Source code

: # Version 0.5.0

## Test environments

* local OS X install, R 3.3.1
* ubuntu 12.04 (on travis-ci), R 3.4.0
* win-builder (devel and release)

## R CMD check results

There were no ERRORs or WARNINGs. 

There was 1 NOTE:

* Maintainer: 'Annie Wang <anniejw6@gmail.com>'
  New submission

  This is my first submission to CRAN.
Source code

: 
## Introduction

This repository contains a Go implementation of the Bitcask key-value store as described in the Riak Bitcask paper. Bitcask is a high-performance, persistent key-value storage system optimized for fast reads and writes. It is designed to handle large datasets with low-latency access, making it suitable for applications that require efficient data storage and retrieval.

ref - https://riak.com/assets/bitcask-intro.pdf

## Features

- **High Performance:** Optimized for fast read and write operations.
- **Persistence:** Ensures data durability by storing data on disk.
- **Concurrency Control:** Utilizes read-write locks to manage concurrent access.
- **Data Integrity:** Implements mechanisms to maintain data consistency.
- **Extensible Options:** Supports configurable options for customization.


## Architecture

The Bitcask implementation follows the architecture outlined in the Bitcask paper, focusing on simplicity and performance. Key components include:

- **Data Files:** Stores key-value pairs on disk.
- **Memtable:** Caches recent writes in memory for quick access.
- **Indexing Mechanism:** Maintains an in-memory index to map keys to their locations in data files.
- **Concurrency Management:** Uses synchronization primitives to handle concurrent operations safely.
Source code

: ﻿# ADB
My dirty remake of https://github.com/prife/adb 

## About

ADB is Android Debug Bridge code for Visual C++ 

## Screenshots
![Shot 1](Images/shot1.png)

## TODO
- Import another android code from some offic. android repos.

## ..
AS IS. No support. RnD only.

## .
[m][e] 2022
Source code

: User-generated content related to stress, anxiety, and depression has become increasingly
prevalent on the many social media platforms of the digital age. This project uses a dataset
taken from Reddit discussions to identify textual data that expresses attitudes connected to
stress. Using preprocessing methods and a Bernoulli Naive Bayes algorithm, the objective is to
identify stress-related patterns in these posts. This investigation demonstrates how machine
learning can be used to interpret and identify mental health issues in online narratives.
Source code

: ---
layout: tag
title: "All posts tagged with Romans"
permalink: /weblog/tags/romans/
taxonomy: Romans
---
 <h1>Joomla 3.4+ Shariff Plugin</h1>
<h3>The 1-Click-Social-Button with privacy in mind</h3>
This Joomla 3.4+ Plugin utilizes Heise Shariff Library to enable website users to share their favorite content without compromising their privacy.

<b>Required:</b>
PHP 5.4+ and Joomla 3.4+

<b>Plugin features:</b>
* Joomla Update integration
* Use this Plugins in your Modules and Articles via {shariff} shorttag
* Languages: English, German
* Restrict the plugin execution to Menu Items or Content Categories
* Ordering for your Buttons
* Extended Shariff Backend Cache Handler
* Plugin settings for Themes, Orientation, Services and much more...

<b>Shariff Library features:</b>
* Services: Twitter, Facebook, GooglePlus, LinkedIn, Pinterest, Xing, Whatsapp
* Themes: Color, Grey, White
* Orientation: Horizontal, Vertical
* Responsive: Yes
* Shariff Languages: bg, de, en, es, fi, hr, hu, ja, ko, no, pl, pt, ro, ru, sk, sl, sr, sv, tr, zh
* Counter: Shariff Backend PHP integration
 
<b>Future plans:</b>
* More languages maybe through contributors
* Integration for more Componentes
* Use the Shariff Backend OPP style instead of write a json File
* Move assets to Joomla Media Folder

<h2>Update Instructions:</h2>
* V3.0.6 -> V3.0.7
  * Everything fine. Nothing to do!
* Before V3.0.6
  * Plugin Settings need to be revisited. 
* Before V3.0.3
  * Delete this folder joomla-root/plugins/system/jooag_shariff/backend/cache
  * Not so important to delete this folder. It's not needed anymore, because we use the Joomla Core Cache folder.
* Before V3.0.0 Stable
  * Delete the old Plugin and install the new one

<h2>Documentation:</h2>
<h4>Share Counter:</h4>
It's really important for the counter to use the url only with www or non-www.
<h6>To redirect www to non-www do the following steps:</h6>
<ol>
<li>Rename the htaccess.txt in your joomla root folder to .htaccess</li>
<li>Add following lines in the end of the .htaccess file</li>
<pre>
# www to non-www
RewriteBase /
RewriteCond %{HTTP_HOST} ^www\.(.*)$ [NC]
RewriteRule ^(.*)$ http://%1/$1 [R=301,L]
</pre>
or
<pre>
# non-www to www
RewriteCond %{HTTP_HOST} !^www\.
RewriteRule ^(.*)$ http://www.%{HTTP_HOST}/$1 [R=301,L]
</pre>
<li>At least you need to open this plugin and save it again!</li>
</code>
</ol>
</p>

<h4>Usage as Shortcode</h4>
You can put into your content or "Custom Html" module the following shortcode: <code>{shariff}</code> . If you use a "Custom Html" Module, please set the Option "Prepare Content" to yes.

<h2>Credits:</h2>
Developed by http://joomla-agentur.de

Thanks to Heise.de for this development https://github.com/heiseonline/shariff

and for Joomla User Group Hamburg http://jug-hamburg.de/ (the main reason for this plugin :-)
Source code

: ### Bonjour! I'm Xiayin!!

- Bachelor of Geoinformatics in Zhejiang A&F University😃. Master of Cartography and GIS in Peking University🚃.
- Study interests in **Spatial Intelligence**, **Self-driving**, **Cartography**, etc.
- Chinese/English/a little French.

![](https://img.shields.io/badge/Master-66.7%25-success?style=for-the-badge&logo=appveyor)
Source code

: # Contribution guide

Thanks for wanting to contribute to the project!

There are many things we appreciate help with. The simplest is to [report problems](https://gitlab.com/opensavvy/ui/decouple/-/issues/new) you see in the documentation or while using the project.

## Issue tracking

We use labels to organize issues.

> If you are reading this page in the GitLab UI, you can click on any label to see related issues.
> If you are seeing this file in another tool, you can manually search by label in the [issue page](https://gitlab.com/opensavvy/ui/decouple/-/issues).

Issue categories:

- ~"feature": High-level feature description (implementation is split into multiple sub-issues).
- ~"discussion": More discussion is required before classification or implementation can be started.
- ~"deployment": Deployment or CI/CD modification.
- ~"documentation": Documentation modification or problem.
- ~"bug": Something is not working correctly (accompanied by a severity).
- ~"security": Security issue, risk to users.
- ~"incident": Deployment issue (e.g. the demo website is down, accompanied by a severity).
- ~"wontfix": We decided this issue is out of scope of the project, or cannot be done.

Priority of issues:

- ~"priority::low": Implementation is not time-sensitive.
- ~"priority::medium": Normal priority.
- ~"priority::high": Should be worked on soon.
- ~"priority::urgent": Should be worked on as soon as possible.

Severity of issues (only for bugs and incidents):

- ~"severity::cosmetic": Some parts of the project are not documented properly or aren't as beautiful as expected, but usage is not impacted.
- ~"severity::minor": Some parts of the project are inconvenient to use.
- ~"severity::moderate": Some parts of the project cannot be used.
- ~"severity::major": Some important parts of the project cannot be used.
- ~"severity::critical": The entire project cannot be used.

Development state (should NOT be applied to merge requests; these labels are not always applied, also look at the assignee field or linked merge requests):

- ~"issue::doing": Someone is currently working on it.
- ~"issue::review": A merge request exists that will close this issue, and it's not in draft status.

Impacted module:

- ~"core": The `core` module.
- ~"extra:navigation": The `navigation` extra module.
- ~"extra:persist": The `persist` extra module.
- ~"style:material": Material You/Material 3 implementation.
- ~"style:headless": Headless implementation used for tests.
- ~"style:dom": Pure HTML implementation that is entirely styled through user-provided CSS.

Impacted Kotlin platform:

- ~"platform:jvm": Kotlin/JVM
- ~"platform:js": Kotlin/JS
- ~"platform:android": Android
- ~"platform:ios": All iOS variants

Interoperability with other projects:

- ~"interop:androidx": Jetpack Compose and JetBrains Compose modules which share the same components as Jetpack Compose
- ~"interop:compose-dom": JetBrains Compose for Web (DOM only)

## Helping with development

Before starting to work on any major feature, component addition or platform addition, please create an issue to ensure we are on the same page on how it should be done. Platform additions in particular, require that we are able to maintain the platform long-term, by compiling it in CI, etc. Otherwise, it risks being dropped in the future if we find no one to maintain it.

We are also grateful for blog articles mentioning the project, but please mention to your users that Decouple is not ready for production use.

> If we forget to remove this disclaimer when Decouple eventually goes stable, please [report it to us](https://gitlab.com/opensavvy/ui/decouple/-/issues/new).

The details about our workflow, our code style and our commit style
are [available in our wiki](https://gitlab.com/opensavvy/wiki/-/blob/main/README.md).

○ ○ ○ ○

> [What you will do]
Write out only the lines that run from the line containing "important parts of the project cannot be used." through the line containing "Interoperability with other", both included, exactly as they appear above.

> [Task solution]
- ~"severity::major": Some important parts of the project cannot be used.
- ~"severity::critical": The entire project cannot be used.

Development state (should NOT be applied to merge requests; these labels are not always applied, also look at the assignee field or linked merge requests):

- ~"issue::doing": Someone is currently working on it.
- ~"issue::review": A merge request exists that will close this issue, and it's not in draft status.

Impacted module:

- ~"core": The `core` module.
- ~"extra:navigation": The `navigation` extra module.
- ~"extra:persist": The `persist` extra module.
- ~"style:material": Material You/Material 3 implementation.
- ~"style:headless": Headless implementation used for tests.
- ~"style:dom": Pure HTML implementation that is entirely styled through user-provided CSS.

Impacted Kotlin platform:

- ~"platform:jvm": Kotlin/JVM
- ~"platform:js": Kotlin/JS
- ~"platform:android": Android
- ~"platform:ios": All iOS variants

Interoperability with other projects:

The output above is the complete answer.